Plain-text document sources -
'''

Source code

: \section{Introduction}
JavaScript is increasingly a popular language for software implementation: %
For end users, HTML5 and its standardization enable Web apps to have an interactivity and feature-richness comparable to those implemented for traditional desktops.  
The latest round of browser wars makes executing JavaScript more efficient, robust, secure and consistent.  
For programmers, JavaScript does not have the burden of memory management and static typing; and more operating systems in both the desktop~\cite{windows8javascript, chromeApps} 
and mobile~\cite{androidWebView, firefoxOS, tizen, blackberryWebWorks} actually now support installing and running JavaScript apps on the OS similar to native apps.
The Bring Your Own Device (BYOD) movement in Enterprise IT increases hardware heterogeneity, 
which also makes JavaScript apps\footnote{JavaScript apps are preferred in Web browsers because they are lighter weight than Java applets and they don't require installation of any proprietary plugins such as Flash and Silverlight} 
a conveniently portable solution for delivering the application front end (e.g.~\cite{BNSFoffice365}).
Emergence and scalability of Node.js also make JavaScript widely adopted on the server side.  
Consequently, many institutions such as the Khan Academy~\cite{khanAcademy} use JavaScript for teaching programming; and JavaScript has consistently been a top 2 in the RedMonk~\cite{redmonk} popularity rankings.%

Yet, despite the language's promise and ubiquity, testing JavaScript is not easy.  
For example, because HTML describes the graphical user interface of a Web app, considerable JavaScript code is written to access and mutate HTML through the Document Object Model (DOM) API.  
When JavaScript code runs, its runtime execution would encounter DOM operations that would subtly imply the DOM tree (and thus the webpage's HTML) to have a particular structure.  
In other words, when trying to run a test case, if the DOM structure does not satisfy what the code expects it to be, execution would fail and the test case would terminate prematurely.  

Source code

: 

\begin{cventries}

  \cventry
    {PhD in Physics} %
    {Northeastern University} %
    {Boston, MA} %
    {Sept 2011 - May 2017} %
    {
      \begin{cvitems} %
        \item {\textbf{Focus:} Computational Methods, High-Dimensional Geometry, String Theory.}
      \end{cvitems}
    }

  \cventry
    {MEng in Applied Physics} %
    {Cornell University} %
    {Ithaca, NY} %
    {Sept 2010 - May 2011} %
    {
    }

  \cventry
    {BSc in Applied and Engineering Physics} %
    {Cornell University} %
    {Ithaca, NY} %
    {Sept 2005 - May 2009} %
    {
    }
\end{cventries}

'''

Instructions to follow - Print out all the entries above exactly.

Result of this exercise -
Source code

: \section{Introduction}
JavaScript is increasingly a popular language for software implementation: %
For end users, HTML5 and its standardization enable Web apps to have an interactivity and feature-richness comparable to those implemented for traditional desktops.  
The latest round of browser wars makes executing JavaScript more efficient, robust, secure and consistent.  
For programmers, JavaScript does not have the burden of memory management and static typing; and more operating systems in both the desktop~\cite{windows8javascript, chromeApps} 
and mobile~\cite{androidWebView, firefoxOS, tizen, blackberryWebWorks} actually now support installing and running JavaScript apps on the OS similar to native apps.
The Bring Your Own Device (BYOD) movement in Enterprise IT increases hardware heterogeneity, 
which also makes JavaScript apps\footnote{JavaScript apps are preferred in Web browsers because they are lighter weight than Java applets and they don't require installation of any proprietary plugins such as Flash and Silverlight} 
a conveniently portable solution for delivering the application front end (e.g.~\cite{BNSFoffice365}).
Emergence and scalability of Node.js also make JavaScript widely adopted on the server side.  
Consequently, many institutions such as the Khan Academy~\cite{khanAcademy} use JavaScript for teaching programming; and JavaScript has consistently been a top 2 in the RedMonk~\cite{redmonk} popularity rankings.%

Yet, despite the language's promise and ubiquity, testing JavaScript is not easy.  
For example, because HTML describes the graphical user interface of a Web app, considerable JavaScript code is written to access and mutate HTML through the Document Object Model (DOM) API.  
When JavaScript code runs, its runtime execution would encounter DOM operations that would subtly imply the DOM tree (and thus the webpage's HTML) to have a particular structure.  
In other words, when trying to run a test case, if the DOM structure does not satisfy what the code expects it to be, execution would fail and the test case would terminate prematurely.  

Source code

: 

\begin{cventries}

  \cventry
    {PhD in Physics} %
    {Northeastern University} %
    {Boston, MA} %
    {Sept 2011 - May 2017} %
    {
      \begin{cvitems} %
        \item {\textbf{Focus:} Computational Methods, High-Dimensional Geometry, String Theory.}
      \end{cvitems}
    }

  \cventry
    {MEng in Applied Physics} %
    {Cornell University} %
    {Ithaca, NY} %
    {Sept 2010 - May 2011} %
    {
    }

  \cventry
    {BSc in Applied and Engineering Physics} %
    {Cornell University} %
    {Ithaca, NY} %
    {Sept 2005 - May 2009} %
    {
    }
\end{cventries}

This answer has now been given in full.